(Data records)
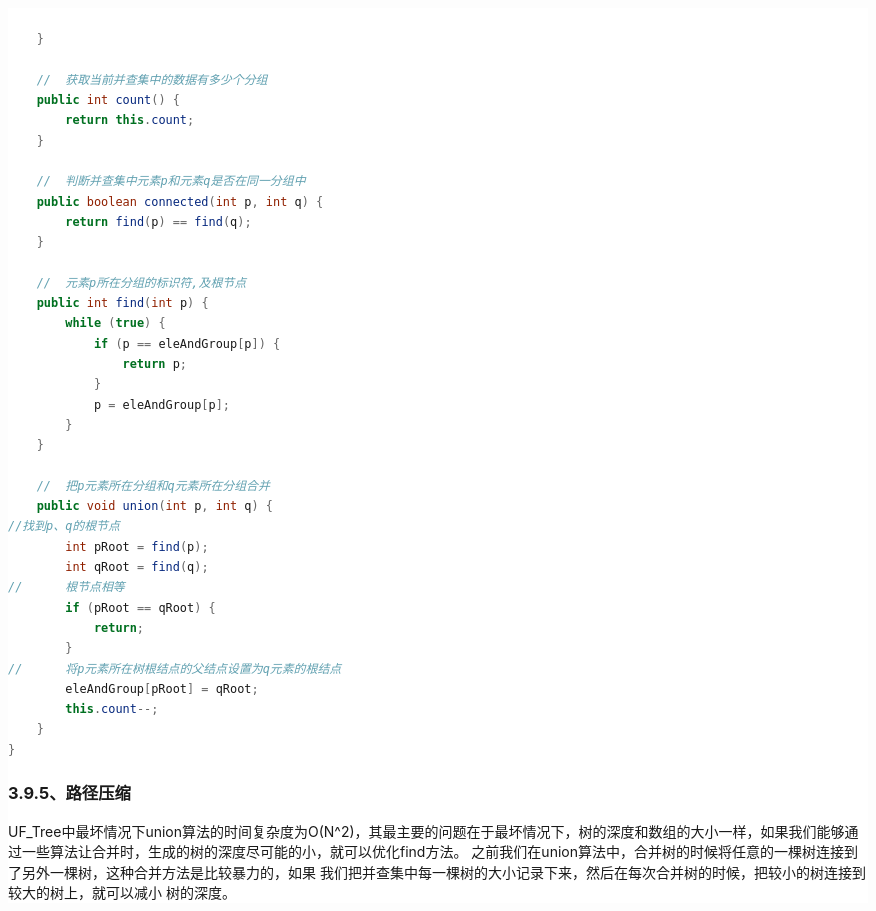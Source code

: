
 ```java

	}

	//	获取当前并查集中的数据有多少个分组
	public int count() {
		return this.count;
	}

	//	判断并查集中元素p和元素q是否在同一分组中
	public boolean connected(int p, int q) {
		return find(p) == find(q);
	}

	//	元素p所在分组的标识符,及根节点
	public int find(int p) {
		while (true) {
			if (p == eleAndGroup[p]) {
				return p;
			}
			p = eleAndGroup[p];
		}
	}

	//	把p元素所在分组和q元素所在分组合并
	public void union(int p, int q) {
//找到p、q的根节点
		int pRoot = find(p);
		int qRoot = find(q);
//		根节点相等
		if (pRoot == qRoot) {
			return;
		}
//		将p元素所在树根结点的父结点设置为q元素的根结点
		eleAndGroup[pRoot] = qRoot;
		this.count--;
	}
}
```

### 3.9.5、路径压缩

UF_Tree中最坏情况下union算法的时间复杂度为O(N^2)，其最主要的问题在于最坏情况下，树的深度和数组的大小一样，如果我们能够通过一些算法让合并时，生成的树的深度尽可能的小，就可以优化find方法。 之前我们在union算法中，合并树的时候将任意的一棵树连接到了另外一棵树，这种合并方法是比较暴力的，如果 我们把并查集中每一棵树的大小记录下来，然后在每次合并树的时候，把较小的树连接到较大的树上，就可以减小 树的深度。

● Work task
Repeat each entry exactly. Pictures do not belong in the copy.

● Your response
Source code

:
 ```java

	}

	//	获取当前并查集中的数据有多少个分组
	public int count() {
		return this.count;
	}

	//	判断并查集中元素p和元素q是否在同一分组中
	public boolean connected(int p, int q) {
		return find(p) == find(q);
	}

	//	元素p所在分组的标识符,及根节点
	public int find(int p) {
		while (true) {
			if (p == eleAndGroup[p]) {
				return p;
			}
			p = eleAndGroup[p];
		}
	}

	//	把p元素所在分组和q元素所在分组合并
	public void union(int p, int q) {
//找到p、q的根节点
		int pRoot = find(p);
		int qRoot = find(q);
//		根节点相等
		if (pRoot == qRoot) {
			return;
		}
//		将p元素所在树根结点的父结点设置为q元素的根结点
		eleAndGroup[pRoot] = qRoot;
		this.count--;
	}
}
```

### 3.9.5、路径压缩

UF_Tree中最坏情况下union算法的时间复杂度为O(N^2)，其最主要的问题在于最坏情况下，树的深度和数组的大小一样，如果我们能够通过一些算法让合并时，生成的树的深度尽可能的小，就可以优化find方法。 之前我们在union算法中，合并树的时候将任意的一棵树连接到了另外一棵树，这种合并方法是比较暴力的，如果 我们把并查集中每一棵树的大小记录下来，然后在每次合并树的时候，把较小的树连接到较大的树上，就可以减小 树的深度。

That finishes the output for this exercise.